We are interested in testing and localizing the female and male differences in structural connectivity. Figure 3 displays the result of group averages and the two sample t-statistic (female − male). Females have more structural connections between brain regions than males. Since the tract counts between brain regions do not follow normal distributions, assumption-free nonparametric procedures such as the permutation test are needed to determine the statistical significance of t-statistic accurately. We use the proposed transposition test by sequentially generating 50 million transpositions for 40 min on a desktop computer. For multiple comparisons correction, we counted the fraction of transpositions where the maximum t-statistic value over the whole connections is above the observed maximum t-statistic value. Any t-statistic value below −4.05 and above 3.96 is statistically significant at 0.05 (Fig. 4). The statistically significant connections are shown in Fig. 5.

Fig. 3.

Average connectivity matrices of females (left) and males (right) between 116 AAL parcellations. The two-sample t-statistic result (female − male). Females have more structural connections between brain regions than males.

Fig. 4.

The empirical distributions of minimum t-statistic (dotted blue) and maximum t-statistic (solid red), which do not follow well known statistical distributions. The proposed method is used to compute the multiple comparisons corrected p-value. (Color figure online)

Fig. 5.

t-statistic map (female − male). Only the connections that are statistically significant (thresholded at −4.05 and 3.96) after multiple comparisons correction at 0.05 are shown.
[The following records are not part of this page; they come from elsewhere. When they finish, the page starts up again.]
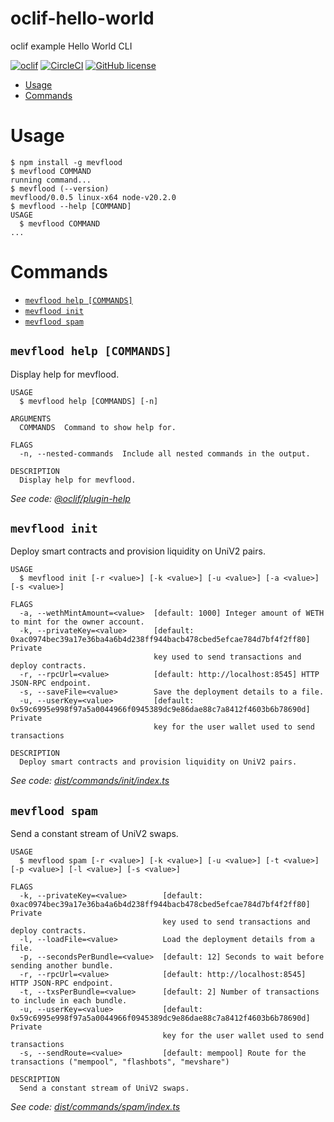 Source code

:oclif-hello-world
=================

oclif example Hello World CLI

[![oclif](https://img.shields.io/badge/cli-oclif-brightgreen.svg)](https://oclif.io)
[![CircleCI](https://circleci.com/gh/oclif/hello-world/tree/main.svg?style=shield)](https://circleci.com/gh/oclif/hello-world/tree/main)
[![GitHub license](https://img.shields.io/github/license/oclif/hello-world)](https://github.com/oclif/hello-world/blob/main/LICENSE)

<!-- toc -->
* [Usage](#usage)
* [Commands](#commands)
<!-- tocstop -->
# Usage
<!-- usage -->
```sh-session
$ npm install -g mevflood
$ mevflood COMMAND
running command...
$ mevflood (--version)
mevflood/0.0.5 linux-x64 node-v20.2.0
$ mevflood --help [COMMAND]
USAGE
  $ mevflood COMMAND
...
```
<!-- usagestop -->
# Commands
<!-- commands -->
* [`mevflood help [COMMANDS]`](#mevflood-help-commands)
* [`mevflood init`](#mevflood-init)
* [`mevflood spam`](#mevflood-spam)

## `mevflood help [COMMANDS]`

Display help for mevflood.

```
USAGE
  $ mevflood help [COMMANDS] [-n]

ARGUMENTS
  COMMANDS  Command to show help for.

FLAGS
  -n, --nested-commands  Include all nested commands in the output.

DESCRIPTION
  Display help for mevflood.
```

_See code: [@oclif/plugin-help](https://github.com/oclif/plugin-help/blob/v5.2.9/src/commands/help.ts)_

## `mevflood init`

Deploy smart contracts and provision liquidity on UniV2 pairs.

```
USAGE
  $ mevflood init [-r <value>] [-k <value>] [-u <value>] [-a <value>] [-s <value>]

FLAGS
  -a, --wethMintAmount=<value>  [default: 1000] Integer amount of WETH to mint for the owner account.
  -k, --privateKey=<value>      [default: 0xac0974bec39a17e36ba4a6b4d238ff944bacb478cbed5efcae784d7bf4f2ff80] Private
                                key used to send transactions and deploy contracts.
  -r, --rpcUrl=<value>          [default: http://localhost:8545] HTTP JSON-RPC endpoint.
  -s, --saveFile=<value>        Save the deployment details to a file.
  -u, --userKey=<value>         [default: 0x59c6995e998f97a5a0044966f0945389dc9e86dae88c7a8412f4603b6b78690d] Private
                                key for the user wallet used to send transactions

DESCRIPTION
  Deploy smart contracts and provision liquidity on UniV2 pairs.
```

_See code: [dist/commands/init/index.ts](https://github.com/flashbots/mev-flood/blob/v0.0.5/dist/commands/init/index.ts)_

## `mevflood spam`

Send a constant stream of UniV2 swaps.

```
USAGE
  $ mevflood spam [-r <value>] [-k <value>] [-u <value>] [-t <value>] [-p <value>] [-l <value>] [-s <value>]

FLAGS
  -k, --privateKey=<value>        [default: 0xac0974bec39a17e36ba4a6b4d238ff944bacb478cbed5efcae784d7bf4f2ff80] Private
                                  key used to send transactions and deploy contracts.
  -l, --loadFile=<value>          Load the deployment details from a file.
  -p, --secondsPerBundle=<value>  [default: 12] Seconds to wait before sending another bundle.
  -r, --rpcUrl=<value>            [default: http://localhost:8545] HTTP JSON-RPC endpoint.
  -t, --txsPerBundle=<value>      [default: 2] Number of transactions to include in each bundle.
  -u, --userKey=<value>           [default: 0x59c6995e998f97a5a0044966f0945389dc9e86dae88c7a8412f4603b6b78690d] Private
                                  key for the user wallet used to send transactions
  -s, --sendRoute=<value>         [default: mempool] Route for the transactions ("mempool", "flashbots", "mevshare")

DESCRIPTION
  Send a constant stream of UniV2 swaps.
```

_See code: [dist/commands/spam/index.ts](https://github.com/flashbots/mev-flood/blob/v0.0.5/dist/commands/spam/index.ts)_
<!-- commandsstop -->
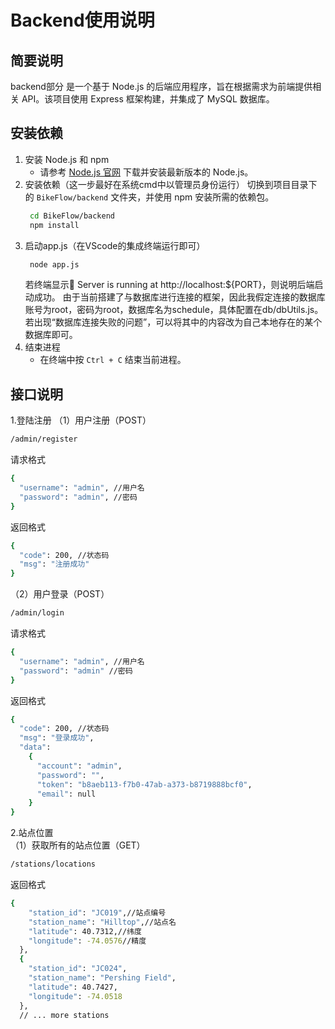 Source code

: # Backend使用说明

## 简要说明
backend部分 是一个基于 Node.js 的后端应用程序，旨在根据需求为前端提供相关 API。该项目使用 Express 框架构建，并集成了 MySQL 数据库。

## 安装依赖
1. 安装 Node.js 和 npm
   - 请参考 [Node.js 官网](https://nodejs.org/) 下载并安装最新版本的 Node.js。
2. 安装依赖（这一步最好在系统cmd中以管理员身份运行）
    切换到项目目录下的 `BikeFlow/backend` 文件夹，并使用 npm 安装所需的依赖包。
   ```bash
    cd BikeFlow/backend
    npm install
    ```
3. 启动app.js（在VScode的集成终端运行即可）
    ```bash
     node app.js
     ```
    若终端显示🚀 Server is running at http://localhost:${PORT}，则说明后端启动成功。
    由于当前搭建了与数据库进行连接的框架，因此我假定连接的数据库账号为root，密码为root，数据库名为schedule，具体配置在db/dbUtils.js。若出现“数据库连接失败的问题”，可以将其中的内容改为自己本地存在的某个数据库即可。
4. 结束进程
   - 在终端中按 `Ctrl + C` 结束当前进程。

## 接口说明
1.登陆注册
（1）用户注册（POST）
```bash
/admin/register
```
请求格式
```bash
{
  "username": "admin", //用户名
  "password": "admin", //密码
}
```
返回格式
```bash
{
  "code": 200, //状态码
  "msg": "注册成功"
}
```
（2）用户登录（POST）
```bash
/admin/login
```
请求格式
```bash
{
  "username": "admin", //用户名
  "password": "admin" //密码
}
```

返回格式
```bash
{
  "code": 200, //状态码
  "msg": "登录成功",
  "data": 
    {
      "account": "admin",
      "password": "",
      "token": "b8aeb113-f7b0-47ab-a373-b8719888bcf0",
      "email": null
    }
}

```
2.站点位置  
（1）获取所有的站点位置（GET）
```bash
/stations/locations
```
返回格式
```bash
{
    "station_id": "JC019",//站点编号
    "station_name": "Hilltop",//站点名
    "latitude": 40.7312,//纬度
    "longitude": -74.0576//精度
  },
  {
    "station_id": "JC024",
    "station_name": "Pershing Field",
    "latitude": 40.7427,
    "longitude": -74.0518
  },
  // ... more stations
``` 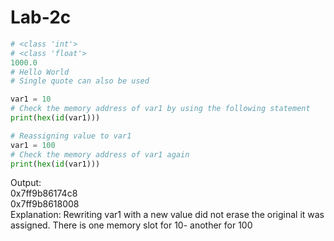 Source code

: # Lab-2c
``` python
# <class 'int'>
# <class 'float'>
1000.0
# Hello World
# Single quote can also be used

var1 = 10
# Check the memory address of var1 by using the following statement
print(hex(id(var1)))

# Reassigning value to var1
var1 = 100
# Check the memory address of var1 again
print(hex(id(var1)))
```
Output:   
0x7ff9b86174c8   
0x7ff9b8618008   
Explanation: Rewriting var1 with a new value did not erase the original it was assigned. There is one memory slot for 10- another for 100

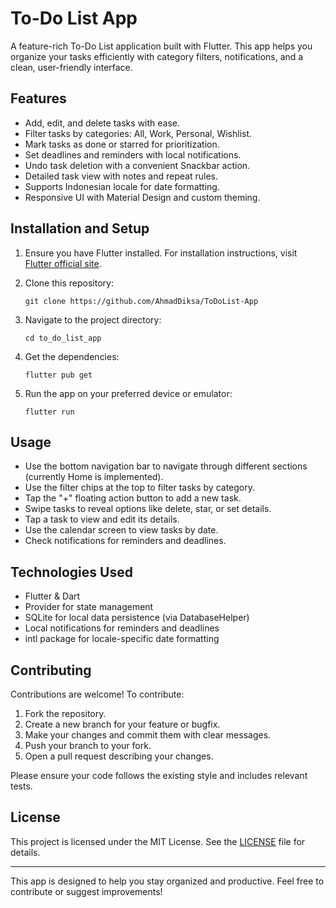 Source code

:# To-Do List App

A feature-rich To-Do List application built with Flutter. This app helps you organize your tasks efficiently with category filters, notifications, and a clean, user-friendly interface.

## Features

- Add, edit, and delete tasks with ease.
- Filter tasks by categories: All, Work, Personal, Wishlist.
- Mark tasks as done or starred for prioritization.
- Set deadlines and reminders with local notifications.
- Undo task deletion with a convenient Snackbar action.
- Detailed task view with notes and repeat rules.
- Supports Indonesian locale for date formatting.
- Responsive UI with Material Design and custom theming.

## Installation and Setup

1. Ensure you have Flutter installed. For installation instructions, visit [Flutter official site](https://flutter.dev/docs/get-started/install).

2. Clone this repository:
   ```
   git clone https://github.com/AhmadDiksa/ToDoList-App
   ```

3. Navigate to the project directory:
   ```
   cd to_do_list_app
   ```

4. Get the dependencies:
   ```
   flutter pub get
   ```

5. Run the app on your preferred device or emulator:
   ```
   flutter run
   ```

## Usage

- Use the bottom navigation bar to navigate through different sections (currently Home is implemented).
- Use the filter chips at the top to filter tasks by category.
- Tap the "+" floating action button to add a new task.
- Swipe tasks to reveal options like delete, star, or set details.
- Tap a task to view and edit its details.
- Use the calendar screen to view tasks by date.
- Check notifications for reminders and deadlines.

## Technologies Used

- Flutter & Dart
- Provider for state management
- SQLite for local data persistence (via DatabaseHelper)
- Local notifications for reminders and deadlines
- intl package for locale-specific date formatting

## Contributing

Contributions are welcome! To contribute:

1. Fork the repository.
2. Create a new branch for your feature or bugfix.
3. Make your changes and commit them with clear messages.
4. Push your branch to your fork.
5. Open a pull request describing your changes.

Please ensure your code follows the existing style and includes relevant tests.

## License

This project is licensed under the MIT License. See the [LICENSE](LICENSE) file for details.

---

This app is designed to help you stay organized and productive. Feel free to contribute or suggest improvements!
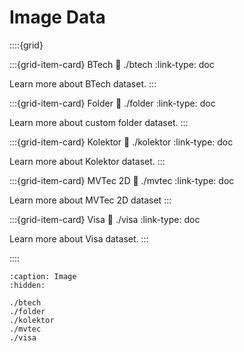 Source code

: # Image Data

::::{grid}

:::{grid-item-card} BTech
:link: ./btech
:link-type: doc

Learn more about BTech dataset.
:::

:::{grid-item-card} Folder
:link: ./folder
:link-type: doc

Learn more about custom folder dataset.
:::

:::{grid-item-card} Kolektor
:link: ./kolektor
:link-type: doc

Learn more about Kolektor dataset.
:::

:::{grid-item-card} MVTec 2D
:link: ./mvtec
:link-type: doc

Learn more about MVTec 2D dataset
:::

:::{grid-item-card} Visa
:link: ./visa
:link-type: doc

Learn more about Visa dataset.
:::

::::

```{toctree}
:caption: Image
:hidden:

./btech
./folder
./kolektor
./mvtec
./visa
```
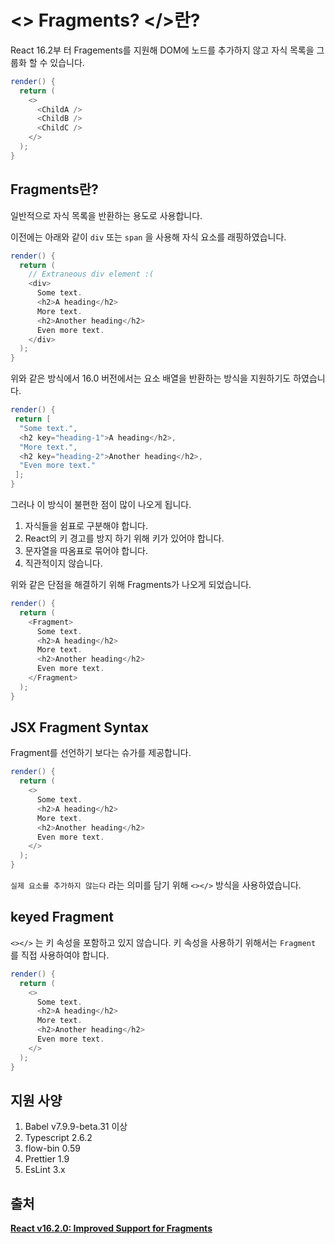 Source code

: # <> Fragments? </>란?

React 16.2부 터 Fragements를 지원해 DOM에 노드를 추가하지 않고 자식 목록을 그룹화 할 수 있습니다.

```java
render() {
  return (
    <>
      <ChildA />
      <ChildB />
      <ChildC />
    </>
  );
}
```

## Fragments란?

일반적으로 자식 목록을 반환하는 용도로 사용합니다.

이전에는 아래와 같이 `div` 또는 `span` 을 사용해 자식 요소를 래핑하였습니다.

```java
render() {
  return (
    // Extraneous div element :(
    <div>
      Some text.
      <h2>A heading</h2>
      More text.
      <h2>Another heading</h2>
      Even more text.
    </div>
  );
}
```

위와 같은 방식에서 16.0 버전에서는 요소 배열을 반환하는 방식을 지원하기도 하였습니다.

```java
render() {
 return [
  "Some text.",
  <h2 key="heading-1">A heading</h2>,
  "More text.",
  <h2 key="heading-2">Another heading</h2>,
  "Even more text."
 ];
}
```

그러나 이 방식이 불편한 점이 많이 나오게 됩니다.

1. 자식들을 쉼표로 구분해야 합니다.
2. React의 키 경고를 방지 하기 위해 키가 있어야 합니다.
3. 문자열을 따옴표로 묶어야 합니다.
4. 직관적이지 않습니다.

위와 같은 단점을 해결하기 위해 Fragments가 나오게 되었습니다.

```java
render() {
  return (
    <Fragment>
      Some text.
      <h2>A heading</h2>
      More text.
      <h2>Another heading</h2>
      Even more text.
    </Fragment>
  );
}
```

## JSX Fragment Syntax

Fragment를 선언하기 보다는 슈가를 제공합니다.

```java
render() {
  return (
    <>
      Some text.
      <h2>A heading</h2>
      More text.
      <h2>Another heading</h2>
      Even more text.
    </>
  );
}
```

`실제 요소를 추가하지 않는다` 라는 의미를 담기 위해 `<></>` 방식을 사용하였습니다.

## keyed Fragment

`<></>` 는 키 속성을 포함하고 있지 않습니다. 키 속성을 사용하기 위해서는 `Fragment` 를 직접 사용하여야 합니다.

```java
render() {
  return (
    <>
      Some text.
      <h2>A heading</h2>
      More text.
      <h2>Another heading</h2>
      Even more text.
    </>
  );
}
```

## 지원 사양

1. Babel v7.9.9-beta.31 이상
2. Typescript 2.6.2
3. flow-bin 0.59
4. Prettier 1.9
5. EsLint 3.x

## 출처

**[React v16.2.0: Improved Support for Fragments](https://reactjs.org/blog/2017/11/28/react-v16.2.0-fragment-support.html)**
Females have more connections in most parts of the brain while males are more connected in the frontal regions of the brain.

Sex Difference in Connectivity.

Females have far more connections in most parts of the brain while males have more connections in the frontal regions of the brain. Females also have more bilateral connections between the hemispheres. This indicates that females use the both sides of the brain while males only use one side of the brain. Females have more connections in the limbic structures that regulate emotions. Males have more connections between the back and frontal regions. Our findings are consistent with the previous structural connectivity study [15].

5. Discussion

Although we did not show here, it is also possible to construct incremental procedures for computing other test statistics such as F-statistic and Hotelling’s T² statistic over random transpositions. These problems are left as future studies.

Compared to other approximate strategies for the permutation test, the proposed method is assumption and model free. The tail approximation method in [24] has parametric model assumptions to fit the tail regions, so the tail of the distribution needs to follow some specific pattern. On the other hand, the proposed method has no assumption on the distribution other than permutability between the groups and offers far more flexibility than [24].

We did not perform the comparisons between the methods in the real data since there is no ground truth. Thus the comparisons were done on the simulation, where the ground truths are exactly given.